The day I shed my skin.


©MVS

Time and again

My lips porcelain and full of moments
and desires, with a beetle evolving inside.
Curious, my arms extend, elongated like a shadow.
Dripping ink and curls,
eyes stained, pink and blue
my curves smile, and Occults occur.
My scratches roar, screams, and a star goes missing.
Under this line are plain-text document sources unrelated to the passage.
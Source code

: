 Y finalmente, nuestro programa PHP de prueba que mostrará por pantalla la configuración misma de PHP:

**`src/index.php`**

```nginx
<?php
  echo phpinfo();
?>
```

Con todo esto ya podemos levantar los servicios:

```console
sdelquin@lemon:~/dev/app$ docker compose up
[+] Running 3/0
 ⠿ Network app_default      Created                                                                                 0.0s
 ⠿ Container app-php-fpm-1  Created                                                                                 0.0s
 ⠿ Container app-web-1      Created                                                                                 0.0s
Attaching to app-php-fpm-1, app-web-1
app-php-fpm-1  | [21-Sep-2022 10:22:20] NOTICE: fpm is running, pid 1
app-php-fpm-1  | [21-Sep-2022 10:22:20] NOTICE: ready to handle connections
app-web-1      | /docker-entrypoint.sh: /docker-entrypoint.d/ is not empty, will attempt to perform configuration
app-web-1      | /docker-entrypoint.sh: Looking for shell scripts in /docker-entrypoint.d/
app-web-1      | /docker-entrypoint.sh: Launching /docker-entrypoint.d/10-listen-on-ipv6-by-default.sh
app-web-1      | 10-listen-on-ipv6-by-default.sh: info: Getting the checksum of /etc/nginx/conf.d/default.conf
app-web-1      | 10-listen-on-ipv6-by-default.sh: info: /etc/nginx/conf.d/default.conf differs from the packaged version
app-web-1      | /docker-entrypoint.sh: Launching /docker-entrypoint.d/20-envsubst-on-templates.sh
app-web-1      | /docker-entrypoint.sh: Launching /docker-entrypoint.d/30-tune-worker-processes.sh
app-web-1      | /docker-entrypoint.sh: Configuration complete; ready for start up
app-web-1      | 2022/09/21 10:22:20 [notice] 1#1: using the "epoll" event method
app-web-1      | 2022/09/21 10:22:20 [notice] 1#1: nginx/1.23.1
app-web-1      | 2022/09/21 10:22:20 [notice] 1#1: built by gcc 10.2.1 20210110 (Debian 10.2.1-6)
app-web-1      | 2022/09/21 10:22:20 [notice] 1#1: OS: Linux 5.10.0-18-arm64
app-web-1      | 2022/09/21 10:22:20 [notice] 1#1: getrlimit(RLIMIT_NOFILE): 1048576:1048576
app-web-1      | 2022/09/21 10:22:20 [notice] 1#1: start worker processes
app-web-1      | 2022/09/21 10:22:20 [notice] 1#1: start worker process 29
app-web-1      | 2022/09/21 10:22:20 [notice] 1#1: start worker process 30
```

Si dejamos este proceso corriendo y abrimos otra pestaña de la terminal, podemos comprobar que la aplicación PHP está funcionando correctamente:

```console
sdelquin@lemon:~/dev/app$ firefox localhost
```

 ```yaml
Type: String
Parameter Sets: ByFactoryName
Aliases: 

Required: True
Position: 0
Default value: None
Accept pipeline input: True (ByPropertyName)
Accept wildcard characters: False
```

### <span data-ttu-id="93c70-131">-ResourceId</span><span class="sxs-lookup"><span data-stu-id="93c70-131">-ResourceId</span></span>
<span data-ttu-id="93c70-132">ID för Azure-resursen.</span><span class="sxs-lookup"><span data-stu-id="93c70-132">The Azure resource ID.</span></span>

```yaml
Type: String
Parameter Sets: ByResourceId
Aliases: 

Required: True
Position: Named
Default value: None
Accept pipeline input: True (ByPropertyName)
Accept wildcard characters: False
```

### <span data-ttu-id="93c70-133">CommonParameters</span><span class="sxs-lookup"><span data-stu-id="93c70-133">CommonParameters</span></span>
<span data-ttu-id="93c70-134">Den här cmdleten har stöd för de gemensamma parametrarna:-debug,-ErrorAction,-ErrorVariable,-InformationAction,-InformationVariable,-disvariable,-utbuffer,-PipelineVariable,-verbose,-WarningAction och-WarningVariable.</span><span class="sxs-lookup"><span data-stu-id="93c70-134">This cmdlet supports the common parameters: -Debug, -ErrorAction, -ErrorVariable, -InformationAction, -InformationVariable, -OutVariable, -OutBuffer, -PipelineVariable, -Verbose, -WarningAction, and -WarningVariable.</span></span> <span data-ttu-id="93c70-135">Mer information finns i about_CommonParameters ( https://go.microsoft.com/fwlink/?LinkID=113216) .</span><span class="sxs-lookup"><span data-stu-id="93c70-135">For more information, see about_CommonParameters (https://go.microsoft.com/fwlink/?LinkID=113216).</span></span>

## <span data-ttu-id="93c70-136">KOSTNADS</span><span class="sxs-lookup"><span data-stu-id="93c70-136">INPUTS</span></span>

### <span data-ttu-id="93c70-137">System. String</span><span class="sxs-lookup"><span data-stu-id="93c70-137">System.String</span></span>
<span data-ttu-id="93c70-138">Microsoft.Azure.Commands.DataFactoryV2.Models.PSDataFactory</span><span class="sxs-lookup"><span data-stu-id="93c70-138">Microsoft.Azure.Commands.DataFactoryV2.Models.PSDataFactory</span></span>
A dialectic skin grows each day,
with ligaments rupturing
with corals fading, a myth that sits on my lap.
The time eats our pain
and slaps our foot,
to mock the red boxes,
with the wildness awake
to kill a mockingbird.
time and again.

©Image and words MVS

Memories

image- self

The heights often scare me
collapsing: with celestial bodies
galvanizing, molesting only my skin
crooked tree trunks, molten rocks,
reside in the outer rim of my stomach
The rituals die here each day, epileptic seizures,
the concrete blood vessels begin to spit,
spit and strive,
my narrow palm opening begins to feel,
spawling and missing.
At this point, I am a soaked kidney bean of hope.
The heights still succumb me.
I remember how I drew paintings of that daisy from my lawn
I remember a lot now for memories rest like an atlas inside me.
And memories also teach the momentum,
the possibilities of reading a pale tanned leaf.
Like a beaming flicker, a corrosive Sestina.

The Cleansing Ritual

 

Gertrude Hoffman by Frank Bangs, 1917.
Pinterest

 

A process that disintegrates my coral stomach system,

With an arrow of titanium and spits of black

I prefer cleaning your insane, archaic touch that made me dark

The splashes of oval bowls of coughs and stigma

That stick to my tongue, my very pink tongue

Coughs and coughs till you understand this cleansing

And the thought process merges with your berserk piquant

Barbaric iris of the eye

Oh, you plunged the cactus and the roses all at once

Into my fingernails, into my saliva

I spit and spit and spit

This cleansing is a seduction of rituals

It takes time and then the skin is immaculate and cellophane clear

I take iterative baths on Mondays and Sundays

Hot water gargles cleanses my gums and tongue once more

For you clicked mouths to my book of statues and clock bell

I rub my painted matt nails,

I rub my Skull,

I rub this proliferating blood vessel dipped in your memoir

Rub, rub, rub

Ah, eh,

I  am a puddle now,

A flush of an Orchid tint.

Tilting in my own dirt

Defending my own soaked raisin body.

Twines and wires of your smooth photos

still can be traced inside my jigsaw heartbeats

one by one, somewhere.

®MVS


 

That Silence

I am walking on my own laced path

with frills and throbbing water

Discern the reality, Observe.

Titanium clocks strike the moment of truth

I am as soft as the morning baked bread,

Eyes peeping into your glass carved twists,

Sonder. Hallucination. Expectation. Ashes.

Death shall come eventually,

choking your doors and my windows

What does human fight for, if not humanity?

Coffins: decorated and flowered

I speak veracious lights of thorns,

Concave, convex

Puddle. Soil. Palpitations.

                                                         Silence.